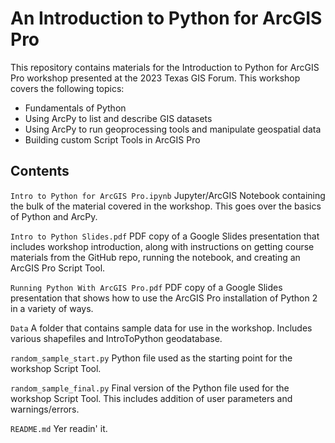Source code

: # An Introduction to Python for ArcGIS Pro

This repository contains materials for the Introduction to Python for ArcGIS Pro workshop presented at the 2023 Texas GIS Forum. This workshop covers the following topics:

- Fundamentals of Python
- Using ArcPy to list and describe GIS datasets
- Using ArcPy to run geoprocessing tools and manipulate geospatial data
- Building custom Script Tools in ArcGIS Pro

## Contents

`Intro to Python for ArcGIS Pro.ipynb` Jupyter/ArcGIS Notebook containing the bulk of the material covered in the workshop. This goes over the basics of Python and ArcPy.

`Intro to Python Slides.pdf` PDF copy of a Google Slides presentation that includes workshop introduction, along with instructions on getting course materials from the GitHub repo, running the notebook, and creating an ArcGIS Pro Script Tool.

`Running Python With ArcGIS Pro.pdf` PDF copy of a Google Slides presentation that shows how to use the ArcGIS Pro installation of Python 2 in a variety of ways.

`Data` A folder that contains sample data for use in the workshop. Includes various shapefiles and IntroToPython geodatabase.

`random_sample_start.py` Python file used as the starting point for the workshop Script Tool.

`random_sample_final.py` Final version of the Python file used for the workshop Script Tool. This includes addition of user parameters and warnings/errors.

`README.md` Yer readin' it.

About this exercise >> Repeat each line of the material exactly, please, and skip every picture.

Written answer >>
Source code

: # An Introduction to Python for ArcGIS Pro

This repository contains materials for the Introduction to Python for ArcGIS Pro workshop presented at the 2023 Texas GIS Forum. This workshop covers the following topics:

- Fundamentals of Python
- Using ArcPy to list and describe GIS datasets
- Using ArcPy to run geoprocessing tools and manipulate geospatial data
- Building custom Script Tools in ArcGIS Pro

## Contents

`Intro to Python for ArcGIS Pro.ipynb` Jupyter/ArcGIS Notebook containing the bulk of the material covered in the workshop. This goes over the basics of Python and ArcPy.

`Intro to Python Slides.pdf` PDF copy of a Google Slides presentation that includes workshop introduction, along with instructions on getting course materials from the GitHub repo, running the notebook, and creating an ArcGIS Pro Script Tool.

`Running Python With ArcGIS Pro.pdf` PDF copy of a Google Slides presentation that shows how to use the ArcGIS Pro installation of Python 2 in a variety of ways.

`Data` A folder that contains sample data for use in the workshop. Includes various shapefiles and IntroToPython geodatabase.

`random_sample_start.py` Python file used as the starting point for the workshop Script Tool.

`random_sample_final.py` Final version of the Python file used for the workshop Script Tool. This includes addition of user parameters and warnings/errors.

`README.md` Yer readin' it.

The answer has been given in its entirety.